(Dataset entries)
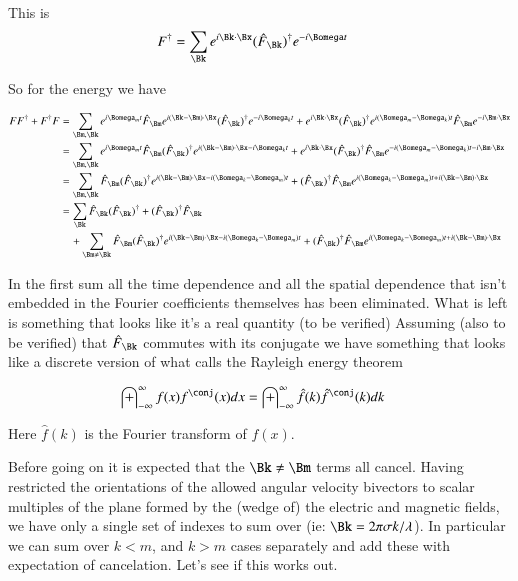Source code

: \documentclass{article}
\newcommand{\IIinf}[0]{ \int_{-\infty}^\infty }
\begin{document}
This is
\begin{align}\label{eqn:conjugateField}
F^\dagger 
&= \sum_{\Bk} 
e^{i \Bk \cdot \Bx}
(\hat{F}_{\Bk})^{\dagger}
e^{-i \Bomega t}
\end{align}

So for the energy we have

\begin{align*}
FF^\dagger + F^\dagger F
&= 
\sum_{\Bm, \Bk} 
e^{i \Bomega_m t}
\hat{F}_{\Bm}
e^{i (\Bk-\Bm) \cdot \Bx}
(\hat{F}_{\Bk})^{\dagger}
e^{-i \Bomega_k t}
+
e^{i \Bk \cdot \Bx}
(\hat{F}_{\Bk})^{\dagger}
e^{i (\Bomega_m-\Bomega_k) t}
\hat{F}_{\Bm}
e^{-i \Bm \cdot \Bx} 
\\
&= 
\sum_{\Bm, \Bk} 
e^{i \Bomega_m t}
\hat{F}_{\Bm}
(\hat{F}_{\Bk})^{\dagger}
e^{i (\Bk-\Bm) \cdot \Bx -i \Bomega_k t}
+
e^{i \Bk \cdot \Bx}
(\hat{F}_{\Bk})^{\dagger}
\hat{F}_{\Bm}
e^{-i (\Bomega_m-\Bomega_k) t -i \Bm \cdot \Bx}
\\
&= 
\sum_{\Bm, \Bk} 
\hat{F}_{\Bm}
(\hat{F}_{\Bk})^{\dagger}
e^{i (\Bk-\Bm) \cdot \Bx -i (\Bomega_k-\Bomega_m) t}
+
(\hat{F}_{\Bk})^{\dagger}
\hat{F}_{\Bm}
e^{i (\Bomega_k-\Bomega_m) t +i (\Bk -\Bm) \cdot \Bx}
\\
&= 
\sum_{\Bk} 
\hat{F}_{\Bk}
(\hat{F}_{\Bk})^{\dagger}
+
(\hat{F}_{\Bk})^{\dagger}
\hat{F}_{\Bk} \\
&\quad+ 
\sum_{\Bm \ne \Bk} 
\hat{F}_{\Bm}
(\hat{F}_{\Bk})^{\dagger}
e^{i (\Bk-\Bm) \cdot \Bx -i (\Bomega_k-\Bomega_m) t}
+
(\hat{F}_{\Bk})^{\dagger}
\hat{F}_{\Bm}
e^{i (\Bomega_k-\Bomega_m) t +i (\Bk -\Bm) \cdot \Bx}
\\
\end{align*}

In the first sum all the time dependence and all the spatial dependence 
that isn't embedded in the Fourier coefficients themselves has been eliminated.
What is left is something that looks like it's a real quantity (to be verified)
Assuming (also to be verified) that $\hat{F}_{\Bk}$ commutes with its conjugate
we have something that looks 
like a discrete version of what \cite{haykin1994cs} calls
the Rayleigh energy theorem

\begin{align*}
\IIinf f(x)f^\conj(x) dx &= \IIinf \hat{f}(k)\hat{f}^\conj(k) dk
\end{align*}

Here $\hat{f}(k)$ is the Fourier transform of $f(x)$.

Before going on it is expected that
the $\Bk \ne \Bm$ terms all cancel.
Having restricted the orientations of the allowed angular velocity bivectors to scalar multiples of the plane formed by the (wedge of) the electric
and magnetic fields, we have only a single set of indexes to sum over (ie: $\Bk = 2 \pi \sigma k/ \lambda$).
In particular we can sum over $k < m$, and $k > m$ cases separately and add these
with expectation of cancelation.  Let's see if this works out.
\end{document}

# Assignment
Tell how many lines of the data include the word "like", without any other words.

# Solution for this exercise
2